» **TASK GOAL**: Look below. Copy each line that has "from" in it.

(Data items)
- - -

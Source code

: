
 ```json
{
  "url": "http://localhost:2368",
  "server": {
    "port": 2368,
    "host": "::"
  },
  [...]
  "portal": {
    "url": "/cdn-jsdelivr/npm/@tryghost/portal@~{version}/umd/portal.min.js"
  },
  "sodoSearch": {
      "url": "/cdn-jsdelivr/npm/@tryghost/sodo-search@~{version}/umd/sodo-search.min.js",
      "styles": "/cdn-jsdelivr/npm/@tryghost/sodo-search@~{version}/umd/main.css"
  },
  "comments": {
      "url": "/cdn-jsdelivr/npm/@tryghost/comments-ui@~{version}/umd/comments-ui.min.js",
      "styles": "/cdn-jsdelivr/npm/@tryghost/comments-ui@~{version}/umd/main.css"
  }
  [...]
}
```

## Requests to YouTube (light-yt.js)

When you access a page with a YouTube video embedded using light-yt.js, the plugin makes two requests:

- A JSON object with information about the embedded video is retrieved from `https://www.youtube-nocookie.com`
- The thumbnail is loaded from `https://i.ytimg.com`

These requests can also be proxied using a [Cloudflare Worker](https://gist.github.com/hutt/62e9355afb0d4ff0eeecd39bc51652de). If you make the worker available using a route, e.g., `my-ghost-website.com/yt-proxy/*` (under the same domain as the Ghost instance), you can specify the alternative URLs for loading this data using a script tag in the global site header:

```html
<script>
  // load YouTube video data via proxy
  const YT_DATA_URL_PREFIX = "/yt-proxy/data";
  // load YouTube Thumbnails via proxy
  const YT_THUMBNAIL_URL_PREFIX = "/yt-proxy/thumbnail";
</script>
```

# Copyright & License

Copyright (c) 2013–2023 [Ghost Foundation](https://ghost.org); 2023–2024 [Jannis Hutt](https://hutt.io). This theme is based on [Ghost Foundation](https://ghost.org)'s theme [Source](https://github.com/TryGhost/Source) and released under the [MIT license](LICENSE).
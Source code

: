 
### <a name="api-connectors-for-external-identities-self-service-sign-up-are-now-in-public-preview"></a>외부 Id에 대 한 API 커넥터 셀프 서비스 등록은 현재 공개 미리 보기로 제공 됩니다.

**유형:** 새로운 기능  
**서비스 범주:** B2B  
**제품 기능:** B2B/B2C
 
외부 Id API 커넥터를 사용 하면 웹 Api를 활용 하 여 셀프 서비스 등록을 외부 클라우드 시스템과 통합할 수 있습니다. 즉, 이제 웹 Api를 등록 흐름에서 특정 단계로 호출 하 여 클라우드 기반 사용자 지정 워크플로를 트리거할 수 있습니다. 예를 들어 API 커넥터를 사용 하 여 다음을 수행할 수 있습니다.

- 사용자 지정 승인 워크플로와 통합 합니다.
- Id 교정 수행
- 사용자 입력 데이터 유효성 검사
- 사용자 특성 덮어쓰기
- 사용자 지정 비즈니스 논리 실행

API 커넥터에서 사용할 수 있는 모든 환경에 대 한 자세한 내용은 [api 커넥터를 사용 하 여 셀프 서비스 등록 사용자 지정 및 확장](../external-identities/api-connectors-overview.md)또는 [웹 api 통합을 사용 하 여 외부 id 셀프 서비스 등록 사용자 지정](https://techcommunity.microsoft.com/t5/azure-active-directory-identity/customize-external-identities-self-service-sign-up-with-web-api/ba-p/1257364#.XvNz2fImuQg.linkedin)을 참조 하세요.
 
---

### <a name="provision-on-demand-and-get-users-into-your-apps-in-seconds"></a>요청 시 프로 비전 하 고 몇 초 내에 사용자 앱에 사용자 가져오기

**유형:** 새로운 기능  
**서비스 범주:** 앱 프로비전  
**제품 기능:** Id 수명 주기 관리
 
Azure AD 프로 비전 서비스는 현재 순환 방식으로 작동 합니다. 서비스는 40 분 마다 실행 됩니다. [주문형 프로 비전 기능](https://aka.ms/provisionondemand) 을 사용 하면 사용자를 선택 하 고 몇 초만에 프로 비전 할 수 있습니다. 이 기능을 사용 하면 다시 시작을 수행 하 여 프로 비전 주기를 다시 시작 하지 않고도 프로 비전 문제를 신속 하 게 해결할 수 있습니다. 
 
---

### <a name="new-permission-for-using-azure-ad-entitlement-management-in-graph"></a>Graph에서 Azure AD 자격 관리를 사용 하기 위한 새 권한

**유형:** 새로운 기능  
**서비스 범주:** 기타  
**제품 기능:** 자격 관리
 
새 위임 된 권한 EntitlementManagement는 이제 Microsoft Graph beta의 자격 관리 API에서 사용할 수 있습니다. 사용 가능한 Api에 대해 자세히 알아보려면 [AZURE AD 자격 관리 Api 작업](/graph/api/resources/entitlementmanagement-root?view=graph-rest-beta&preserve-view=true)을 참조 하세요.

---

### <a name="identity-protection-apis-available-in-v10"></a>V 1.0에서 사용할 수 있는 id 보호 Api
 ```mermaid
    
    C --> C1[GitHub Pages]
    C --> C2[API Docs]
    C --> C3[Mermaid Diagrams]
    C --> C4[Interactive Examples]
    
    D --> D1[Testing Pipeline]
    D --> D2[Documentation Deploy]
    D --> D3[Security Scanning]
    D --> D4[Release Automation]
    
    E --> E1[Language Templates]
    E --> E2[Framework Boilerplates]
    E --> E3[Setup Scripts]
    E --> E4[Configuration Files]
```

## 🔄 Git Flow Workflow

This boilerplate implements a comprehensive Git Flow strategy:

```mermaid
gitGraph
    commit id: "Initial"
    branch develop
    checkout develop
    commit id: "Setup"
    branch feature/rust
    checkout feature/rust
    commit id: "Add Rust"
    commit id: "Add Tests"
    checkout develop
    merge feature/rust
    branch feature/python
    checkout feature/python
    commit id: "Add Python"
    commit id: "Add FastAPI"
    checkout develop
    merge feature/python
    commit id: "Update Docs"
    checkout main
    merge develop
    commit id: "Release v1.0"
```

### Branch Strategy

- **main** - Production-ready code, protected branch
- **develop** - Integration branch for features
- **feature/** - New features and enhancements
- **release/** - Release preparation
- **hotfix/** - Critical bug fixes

- - -

» **TASK RESULT**:
- A JSON object with information about the embedded video is retrieved from `https://www.youtube-nocookie.com`
- The thumbnail is loaded from `https://i.ytimg.com`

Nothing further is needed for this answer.